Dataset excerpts
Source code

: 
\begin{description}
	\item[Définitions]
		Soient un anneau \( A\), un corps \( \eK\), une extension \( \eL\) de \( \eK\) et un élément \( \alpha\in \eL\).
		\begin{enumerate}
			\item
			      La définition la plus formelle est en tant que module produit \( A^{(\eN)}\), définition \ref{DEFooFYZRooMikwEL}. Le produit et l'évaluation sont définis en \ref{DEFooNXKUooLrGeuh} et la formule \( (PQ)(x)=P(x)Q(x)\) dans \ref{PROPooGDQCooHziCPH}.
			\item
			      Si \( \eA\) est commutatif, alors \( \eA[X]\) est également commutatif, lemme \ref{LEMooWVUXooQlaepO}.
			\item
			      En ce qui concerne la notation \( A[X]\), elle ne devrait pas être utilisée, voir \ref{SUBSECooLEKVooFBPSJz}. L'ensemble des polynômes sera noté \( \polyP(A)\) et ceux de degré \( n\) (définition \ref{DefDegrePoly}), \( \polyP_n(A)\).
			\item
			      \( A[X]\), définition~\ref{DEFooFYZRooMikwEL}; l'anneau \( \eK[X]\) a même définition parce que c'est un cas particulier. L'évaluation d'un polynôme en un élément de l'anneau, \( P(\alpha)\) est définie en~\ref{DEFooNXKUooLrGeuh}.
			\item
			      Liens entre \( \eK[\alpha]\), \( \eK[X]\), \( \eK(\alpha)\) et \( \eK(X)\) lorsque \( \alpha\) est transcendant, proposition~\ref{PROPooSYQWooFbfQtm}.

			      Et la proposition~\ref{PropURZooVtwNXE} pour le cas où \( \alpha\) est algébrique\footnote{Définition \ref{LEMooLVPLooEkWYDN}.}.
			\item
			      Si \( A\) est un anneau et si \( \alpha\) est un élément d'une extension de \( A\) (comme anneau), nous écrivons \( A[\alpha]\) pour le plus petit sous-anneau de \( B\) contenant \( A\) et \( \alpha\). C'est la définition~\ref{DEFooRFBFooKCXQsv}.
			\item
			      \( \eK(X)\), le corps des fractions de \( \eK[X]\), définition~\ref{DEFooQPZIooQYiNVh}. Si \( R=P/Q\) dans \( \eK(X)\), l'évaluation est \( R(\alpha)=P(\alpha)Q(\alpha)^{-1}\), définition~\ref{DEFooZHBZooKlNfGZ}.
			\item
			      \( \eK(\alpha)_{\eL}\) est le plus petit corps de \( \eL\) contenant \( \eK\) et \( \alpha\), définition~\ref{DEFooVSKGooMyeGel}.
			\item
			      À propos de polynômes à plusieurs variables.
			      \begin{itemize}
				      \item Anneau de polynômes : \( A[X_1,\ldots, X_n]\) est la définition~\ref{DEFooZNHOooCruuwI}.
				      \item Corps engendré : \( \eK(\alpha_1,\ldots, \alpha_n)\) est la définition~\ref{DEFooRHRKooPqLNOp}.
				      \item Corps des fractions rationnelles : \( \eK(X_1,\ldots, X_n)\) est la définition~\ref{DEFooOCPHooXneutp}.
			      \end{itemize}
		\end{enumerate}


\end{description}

Task to complete:
Copy out all the entries exactly once more.

Result:
Source code

: 
\begin{description}
	\item[Définitions]
		Soient un anneau \( A\), un corps \( \eK\), une extension \( \eL\) de \( \eK\) et un élément \( \alpha\in \eL\).
		\begin{enumerate}
			\item
			      La définition la plus formelle est en tant que module produit \( A^{(\eN)}\), définition \ref{DEFooFYZRooMikwEL}. Le produit et l'évaluation sont définis en \ref{DEFooNXKUooLrGeuh} et la formule \( (PQ)(x)=P(x)Q(x)\) dans \ref{PROPooGDQCooHziCPH}.
			\item
			      Si \( \eA\) est commutatif, alors \( \eA[X]\) est également commutatif, lemme \ref{LEMooWVUXooQlaepO}.
			\item
			      En ce qui concerne la notation \( A[X]\), elle ne devrait pas être utilisée, voir \ref{SUBSECooLEKVooFBPSJz}. L'ensemble des polynômes sera noté \( \polyP(A)\) et ceux de degré \( n\) (définition \ref{DefDegrePoly}), \( \polyP_n(A)\).
			\item
			      \( A[X]\), définition~\ref{DEFooFYZRooMikwEL}; l'anneau \( \eK[X]\) a même définition parce que c'est un cas particulier. L'évaluation d'un polynôme en un élément de l'anneau, \( P(\alpha)\) est définie en~\ref{DEFooNXKUooLrGeuh}.
			\item
			      Liens entre \( \eK[\alpha]\), \( \eK[X]\), \( \eK(\alpha)\) et \( \eK(X)\) lorsque \( \alpha\) est transcendant, proposition~\ref{PROPooSYQWooFbfQtm}.

			      Et la proposition~\ref{PropURZooVtwNXE} pour le cas où \( \alpha\) est algébrique\footnote{Définition \ref{LEMooLVPLooEkWYDN}.}.
			\item
			      Si \( A\) est un anneau et si \( \alpha\) est un élément d'une extension de \( A\) (comme anneau), nous écrivons \( A[\alpha]\) pour le plus petit sous-anneau de \( B\) contenant \( A\) et \( \alpha\). C'est la définition~\ref{DEFooRFBFooKCXQsv}.
			\item
			      \( \eK(X)\), le corps des fractions de \( \eK[X]\), définition~\ref{DEFooQPZIooQYiNVh}. Si \( R=P/Q\) dans \( \eK(X)\), l'évaluation est \( R(\alpha)=P(\alpha)Q(\alpha)^{-1}\), définition~\ref{DEFooZHBZooKlNfGZ}.
			\item
			      \( \eK(\alpha)_{\eL}\) est le plus petit corps de \( \eL\) contenant \( \eK\) et \( \alpha\), définition~\ref{DEFooVSKGooMyeGel}.
			\item
			      À propos de polynômes à plusieurs variables.
			      \begin{itemize}
				      \item Anneau de polynômes : \( A[X_1,\ldots, X_n]\) est la définition~\ref{DEFooZNHOooCruuwI}.
				      \item Corps engendré : \( \eK(\alpha_1,\ldots, \alpha_n)\) est la définition~\ref{DEFooRHRKooPqLNOp}.
				      \item Corps des fractions rationnelles : \( \eK(X_1,\ldots, X_n)\) est la définition~\ref{DEFooOCPHooXneutp}.
			      \end{itemize}
		\end{enumerate}


\end{description}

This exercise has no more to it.